* EXERCISE INSTRUCTIONS
Across the data below, how many lines have the word "path" in them? Give the number and nothing else.
╭─ DATA EXTRACT
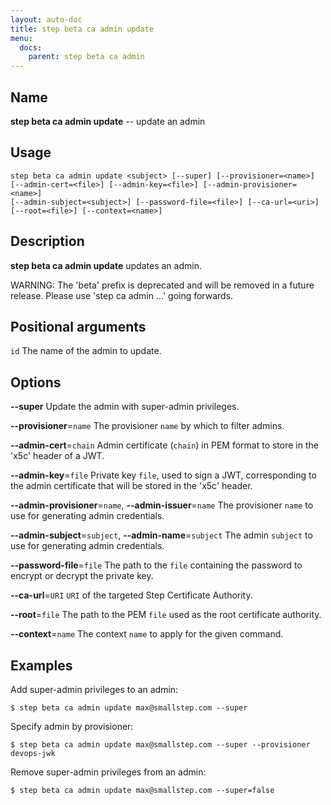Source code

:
 ```yaml
---
layout: auto-doc
title: step beta ca admin update
menu:
  docs:
    parent: step beta ca admin
---
```


## Name
**step beta ca admin update** -- update an admin

## Usage

```raw
step beta ca admin update <subject> [--super] [--provisioner=<name>]
[--admin-cert=<file>] [--admin-key=<file>] [--admin-provisioner=<name>]
[--admin-subject=<subject>] [--password-file=<file>] [--ca-url=<uri>]
[--root=<file>] [--context=<name>]
```

## Description

**step beta ca admin update** updates an admin.

WARNING: The 'beta' prefix is deprecated and will be removed in a future release.
Please use 'step ca admin ...' going forwards.

## Positional arguments

`id`
The name of the admin to update.

## Options


**--super**
Update the admin with super-admin privileges.

**--provisioner**=`name`
The provisioner `name` by which to filter admins.

**--admin-cert**=`chain`
Admin certificate (`chain`) in PEM format to store in the 'x5c' header of a JWT.

**--admin-key**=`file`
Private key `file`, used to sign a JWT, corresponding to the admin certificate that will
be stored in the 'x5c' header.

**--admin-provisioner**=`name`, **--admin-issuer**=`name`
The provisioner `name` to use for generating admin credentials.

**--admin-subject**=`subject`, **--admin-name**=`subject`
The admin `subject` to use for generating admin credentials.

**--password-file**=`file`
The path to the `file` containing the password to encrypt or decrypt the private key.

**--ca-url**=`URI`
`URI` of the targeted Step Certificate Authority.

**--root**=`file`
The path to the PEM `file` used as the root certificate authority.

**--context**=`name`
The context `name` to apply for the given command.

## Examples

Add super-admin privileges to an admin:
```shell
$ step beta ca admin update max@smallstep.com --super
```

Specify admin by provisioner:
```shell
$ step beta ca admin update max@smallstep.com --super --provisioner devops-jwk
```

Remove super-admin privileges from an admin:
```shell
$ step beta ca admin update max@smallstep.com --super=false
```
╰─
* ANSWER FOR THIS EXERCISE
2